— PROBLEM STATEMENT —
For every entry, reproduce the wording exactly and omit any image it holds.

Stored items from a collection
-.-.-

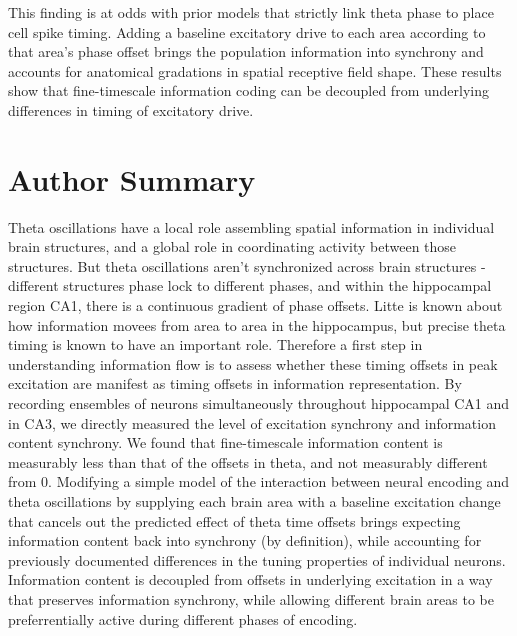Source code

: \documentclass[10pt]{article}
\begin{document}
This finding is at odds with prior models that strictly link theta phase to place cell spike timing. Adding a baseline excitatory drive to each area according to that area's phase offset brings the population information into synchrony and accounts for anatomical gradations in spatial receptive field shape.  These results show that fine-timescale information coding can be decoupled from underlying differences in timing of excitatory drive.

\section*{Author Summary}
Theta oscillations have a local role assembling spatial information in individual brain structures, and a global role in coordinating activity between those structures.  But theta oscillations aren't synchronized across brain structures - different structures phase lock to different phases, and within the hippocampal region CA1, there is a continuous gradient of phase offsets.  Litte is known about how information movees from area to area in the hippocampus, but precise theta timing is known to have an important role.  Therefore a first step in understanding information flow is to assess whether these timing offsets in peak excitation are manifest as timing offsets in information representation.  By recording ensembles of neurons simultaneously throughout hippocampal CA1 and in CA3, we directly measured the level of excitation synchrony and information content synchrony.  We found that fine-timescale information content is measurably less than that of the offsets in theta, and not measurably different from 0.  Modifying a simple model of the interaction between neural encoding and theta oscillations by supplying each brain area with a baseline excitation change that cancels out the predicted effect of theta time offsets brings expecting information content back into synchrony (by definition), while accounting for previously documented differences in the tuning properties of individual neurons.  Information content is decoupled from offsets in underlying excitation in a way that preserves information synchrony, while allowing different brain areas to be preferrentially active during different phases of encoding.
\end{document}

-.-.-

— ANSWER TO THIS TASK —
Source code

: \documentclass[10pt]{article}
\begin{document}
This finding is at odds with prior models that strictly link theta phase to place cell spike timing. Adding a baseline excitatory drive to each area according to that area's phase offset brings the population information into synchrony and accounts for anatomical gradations in spatial receptive field shape.  These results show that fine-timescale information coding can be decoupled from underlying differences in timing of excitatory drive.

\section*{Author Summary}
Theta oscillations have a local role assembling spatial information in individual brain structures, and a global role in coordinating activity between those structures.  But theta oscillations aren't synchronized across brain structures - different structures phase lock to different phases, and within the hippocampal region CA1, there is a continuous gradient of phase offsets.  Litte is known about how information movees from area to area in the hippocampus, but precise theta timing is known to have an important role.  Therefore a first step in understanding information flow is to assess whether these timing offsets in peak excitation are manifest as timing offsets in information representation.  By recording ensembles of neurons simultaneously throughout hippocampal CA1 and in CA3, we directly measured the level of excitation synchrony and information content synchrony.  We found that fine-timescale information content is measurably less than that of the offsets in theta, and not measurably different from 0.  Modifying a simple model of the interaction between neural encoding and theta oscillations by supplying each brain area with a baseline excitation change that cancels out the predicted effect of theta time offsets brings expecting information content back into synchrony (by definition), while accounting for previously documented differences in the tuning properties of individual neurons.  Information content is decoupled from offsets in underlying excitation in a way that preserves information synchrony, while allowing different brain areas to be preferrentially active during different phases of encoding.
\end{document}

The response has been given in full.